Last Saturday I wrote the sentence:
‘Yes,’ she answered, ‘I really think I am.’
…and I sat, and I waited for the fanfare. This was the final sentence in the novel which has taken me just short of two years to write.
Of course there were no fireworks and nobody burst through the front door with a bottle of champagne and box of chocolates in their hands congratulating me and handing me a book deal. That’s the stuff of dreams.

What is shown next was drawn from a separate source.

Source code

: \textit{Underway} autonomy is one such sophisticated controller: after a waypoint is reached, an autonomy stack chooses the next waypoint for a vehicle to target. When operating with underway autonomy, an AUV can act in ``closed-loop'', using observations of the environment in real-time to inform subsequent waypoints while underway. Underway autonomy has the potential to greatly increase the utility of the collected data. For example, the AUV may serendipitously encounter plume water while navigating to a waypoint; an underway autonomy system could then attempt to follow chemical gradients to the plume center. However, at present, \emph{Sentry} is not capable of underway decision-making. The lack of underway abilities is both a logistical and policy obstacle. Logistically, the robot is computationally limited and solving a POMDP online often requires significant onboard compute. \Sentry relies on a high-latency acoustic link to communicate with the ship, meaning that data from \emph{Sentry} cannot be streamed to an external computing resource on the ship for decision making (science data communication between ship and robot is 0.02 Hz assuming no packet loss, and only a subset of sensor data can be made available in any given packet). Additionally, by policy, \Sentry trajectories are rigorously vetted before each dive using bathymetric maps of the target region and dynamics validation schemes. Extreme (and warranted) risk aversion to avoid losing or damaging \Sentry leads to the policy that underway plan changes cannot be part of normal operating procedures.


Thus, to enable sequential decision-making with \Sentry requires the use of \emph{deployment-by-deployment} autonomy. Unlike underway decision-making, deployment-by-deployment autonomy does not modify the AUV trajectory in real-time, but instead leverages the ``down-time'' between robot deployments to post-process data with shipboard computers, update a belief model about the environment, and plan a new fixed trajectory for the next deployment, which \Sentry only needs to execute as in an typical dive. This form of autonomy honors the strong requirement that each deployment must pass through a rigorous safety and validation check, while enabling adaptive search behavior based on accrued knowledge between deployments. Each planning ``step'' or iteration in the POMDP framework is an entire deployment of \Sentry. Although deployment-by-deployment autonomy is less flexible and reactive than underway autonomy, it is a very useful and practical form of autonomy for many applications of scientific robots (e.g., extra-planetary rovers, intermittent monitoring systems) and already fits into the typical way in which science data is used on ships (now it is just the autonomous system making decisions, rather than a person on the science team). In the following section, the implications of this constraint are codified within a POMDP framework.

But still. Despite procrastination and hair pulling and weeks of abandonment and not being able to fall asleep without the characters wandering around in my head, shouting to get out, I have finally, finally finished writing my book.
It feels amazing.
At the end of January I entered it into a writing competition to win representation from an agent and I should hear back about that sometime next week (eek!) but aside from that I am sort of wondering what next. Should I go self-published, should I at least try and find an agent willing to take a bet on my book? I’ve never been very good at selling myself so the idea of trying to write a pitch which makes my book sound like the best book ever to be released and really, it’s a must-read, makes me cringe a little bit. I’m not sure I could do it without feeling like a fraud.

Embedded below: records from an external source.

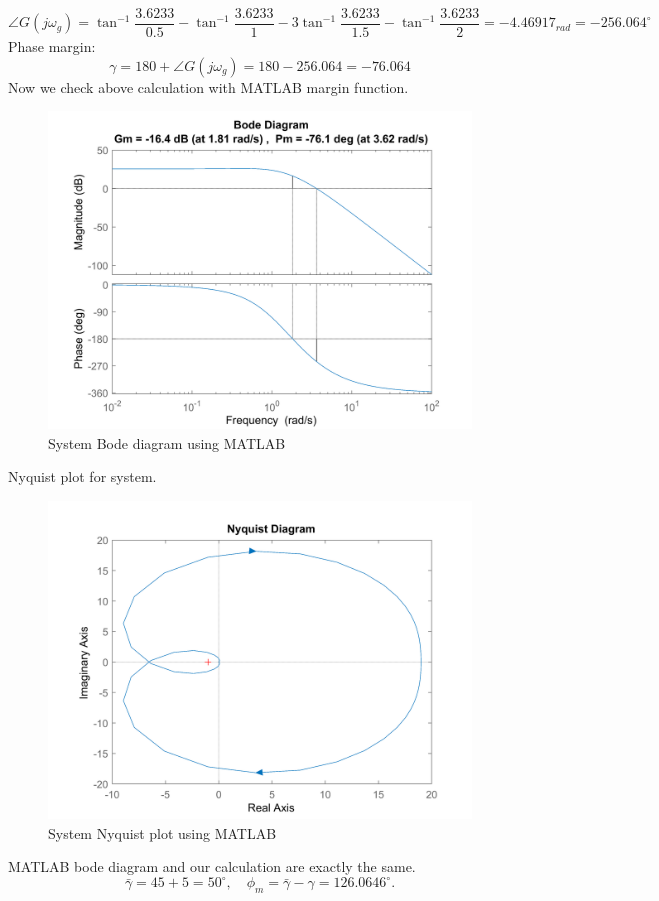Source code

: $$
\angle G(j\omega_g) = \tan^{-1}\dfrac{3.6233}{0.5} - \tan^{-1}\dfrac{3.6233}{1} - 3\tan^{-1}\dfrac{3.6233}{1.5} - \tan^{-1}\dfrac{3.6233}{2} = -4.46917_{rad} = -256.064^{\circ}
$$
Phase margin:
$$
\gamma = 180 + \angle G(j\omega_g) = 180 - 256.064 = -76.064
$$
Now we check above calculation with MATLAB margin function.
\begin{figure}[H]
	\caption{System Bode diagram using MATLAB}
	\centering
	\includegraphics[width=12cm]{../Figure/Q1/a/margin.png}
\end{figure}
Nyquist plot for system.
\begin{figure}[H]
	\caption{System Nyquist plot using MATLAB}
	\centering
	\includegraphics[width=12cm]{../Figure/Q1/a/system_nyquist.png}
\end{figure}
MATLAB bode diagram and our calculation are exactly the same.
$$
\bar{\gamma} = 45 + 5 = 50^{\circ},\quad \phi_m = \bar{\gamma} - \gamma = 126.0646^{\circ}.
$$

In the spirit of still not being certain whether any of the words I had put down onto paper actually made sense I decided to take the plunge and pinged out a message on Facebook asking whether there was anyone who might possibly quite like to give it a go.
I clicked ‘send’ and then obsessively checked my phone every 5 seconds for the next 10 minutes as I worried that nobody would bother to respond and then amazingly 15 people said they wanted to read it. I won’t lie, it’s possibly the most terrifying thing I have ever done sending it out. I was immediately back in the world of the obsessive, refreshing my emails to see whether anyone had managed to read it in the half a day I’d given them.
So far, one person has finished it and I’ve had dribs and drabs of feedback. Mostly positive, some constructive but the overwhelming sense is that actually…it might not really be all that bad.
So I guess what I am saying is: HOLY MOLY, I’VE FINISHED A BOOK AND I MIGHT ACTUALLY BE ABOUT TO PUBLISH IT.